8 Ebenso stehen nach den Ausführungen des EuGH in seinem Urteil vom 14. Juni 2017, Online Games Handels GmbH ua, C- 685/15, die Art. 49 AEUV (Niederlassungsfreiheit) und Art. 56 AEUV (Dienstleistungsfreiheit) im Lichte des Art. 47 GRC einem Verfahrensregime wie dem vor dem Verwaltungsgericht geltenden betreffend die amtswegige Ermittlung der Umstände der vom Gericht entschiedenen Rechtssachen nicht entgegen (vgl. zuletzt auch EuGH 28.2.2018, Sporting Odds Ltd., C-3/17, Rn. 55).

9 Hinsichtlich der Spruchpunkte A) 1), A) 2) und A) 4) der angefochtenen Entscheidung wirft das Zulässigkeitsvorbringen der Revision auch sonst keine Rechtsfrage auf, der im Sinne des Art. 133 Abs. 4 B-VG grundsätzliche Bedeutung zukäme.

10 Soweit sich die Revision gegen die genannten Spruchpunkte richtet, war sie daher nach § 34 Abs. 1 VwGG mit Beschluss als unzulässig zurückzuweisen.

11 Hinsichtlich Spruchpunkt B) 4) erweist sich die Revision jedoch als zulässig und berechtigt, weil das Verwaltungsgericht - wie das Zulässigkeitsvorbringen der Revision zutreffend aufzeigt -

in diesem Punkt von der ständigen Rechtsprechung des Verwaltungsgerichtshofes abgewichen ist.

12 Das Verwaltungsgericht hat die Zurückweisung der Beschwerde des Erstrevisionswerbers gegen den Beschlagnahmebescheid damit begründet, dass der Erstrevisionswerber lediglich der Inhaber des Lokals, in dem die näher bezeichneten Geräte vorgefunden und beschlagnahmt worden seien, nicht hingegen der Eigentümer dieser Geräte gewesen sei.

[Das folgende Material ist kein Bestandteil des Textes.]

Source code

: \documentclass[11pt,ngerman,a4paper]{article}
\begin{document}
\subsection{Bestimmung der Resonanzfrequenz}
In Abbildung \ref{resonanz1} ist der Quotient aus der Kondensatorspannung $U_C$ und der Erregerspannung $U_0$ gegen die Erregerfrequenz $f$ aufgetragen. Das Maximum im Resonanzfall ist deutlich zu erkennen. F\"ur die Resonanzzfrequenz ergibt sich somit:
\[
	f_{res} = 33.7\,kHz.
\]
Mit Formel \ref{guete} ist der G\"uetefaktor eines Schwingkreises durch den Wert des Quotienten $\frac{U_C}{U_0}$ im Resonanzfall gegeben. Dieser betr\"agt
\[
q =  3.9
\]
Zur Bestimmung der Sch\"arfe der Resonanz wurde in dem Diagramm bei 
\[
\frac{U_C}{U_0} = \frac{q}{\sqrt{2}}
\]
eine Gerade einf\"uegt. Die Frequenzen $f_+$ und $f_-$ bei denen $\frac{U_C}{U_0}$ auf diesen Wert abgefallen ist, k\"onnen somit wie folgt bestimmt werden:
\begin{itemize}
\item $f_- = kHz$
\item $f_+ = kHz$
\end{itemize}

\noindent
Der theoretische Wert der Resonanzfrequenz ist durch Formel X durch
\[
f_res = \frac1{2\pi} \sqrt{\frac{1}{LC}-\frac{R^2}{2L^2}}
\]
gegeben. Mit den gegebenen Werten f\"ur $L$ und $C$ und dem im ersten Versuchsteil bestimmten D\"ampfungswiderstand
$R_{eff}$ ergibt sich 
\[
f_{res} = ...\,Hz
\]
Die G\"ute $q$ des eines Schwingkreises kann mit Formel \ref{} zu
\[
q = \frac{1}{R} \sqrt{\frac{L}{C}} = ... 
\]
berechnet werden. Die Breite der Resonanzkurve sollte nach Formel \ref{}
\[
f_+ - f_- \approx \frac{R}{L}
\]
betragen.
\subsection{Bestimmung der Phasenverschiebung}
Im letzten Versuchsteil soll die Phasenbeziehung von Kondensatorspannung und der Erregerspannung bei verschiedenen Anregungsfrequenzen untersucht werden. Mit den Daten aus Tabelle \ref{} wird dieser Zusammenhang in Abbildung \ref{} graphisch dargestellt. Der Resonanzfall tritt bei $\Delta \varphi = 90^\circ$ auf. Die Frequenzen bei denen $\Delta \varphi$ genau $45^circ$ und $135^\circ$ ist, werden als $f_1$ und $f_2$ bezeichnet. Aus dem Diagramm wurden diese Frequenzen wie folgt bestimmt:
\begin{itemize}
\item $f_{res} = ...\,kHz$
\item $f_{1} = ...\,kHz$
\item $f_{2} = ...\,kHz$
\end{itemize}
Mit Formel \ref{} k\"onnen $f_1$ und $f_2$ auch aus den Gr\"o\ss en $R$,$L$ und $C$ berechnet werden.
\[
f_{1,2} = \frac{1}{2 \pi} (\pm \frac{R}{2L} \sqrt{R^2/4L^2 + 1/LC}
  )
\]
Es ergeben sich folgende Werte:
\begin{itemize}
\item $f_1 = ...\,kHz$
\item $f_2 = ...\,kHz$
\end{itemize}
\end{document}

Er habe mit der zweitrevisionswerbenden Partei, der Eigentümerin der beschlagnahmten Glücksspielgeräte, nur einen Vertrag über deren Aufstellung in seinem Lokal (bzw. über diesbezügliche Betreuungspflichten) abgeschlossen. In diesem Vertrag seien ihm aber keine Rechte an den Geräten eingeräumt worden. Der Erstrevisionswerber sei auch nicht als Veranstalter anzusehen. Folglich komme ihm auch keine Parteistellung im Beschlagnahmeverfahren zu.

13 Damit verkennt das Verwaltungsgericht jedoch die Rechtslage. Nach der ständigen Rechtsprechung des Verwaltungsgerichtshofes kommt nämlich auch dem Inhaber von gemäß § 53 GSpG beschlagnahmten Gegenständen die Berechtigung zu, gegen eine bescheidmäßig verfügte Beschlagnahme Beschwerde (vormals Berufung) zu erheben (vgl. etwa VwGH 1.9.2016, 2013/17/0502) und zwar unabhängig davon, ob der Inhaber formal als Adressat des Beschlagnahmebescheides bezeichnet wurde oder nicht (vgl. etwa VwGH 15.9.2011, 2011/17/0133).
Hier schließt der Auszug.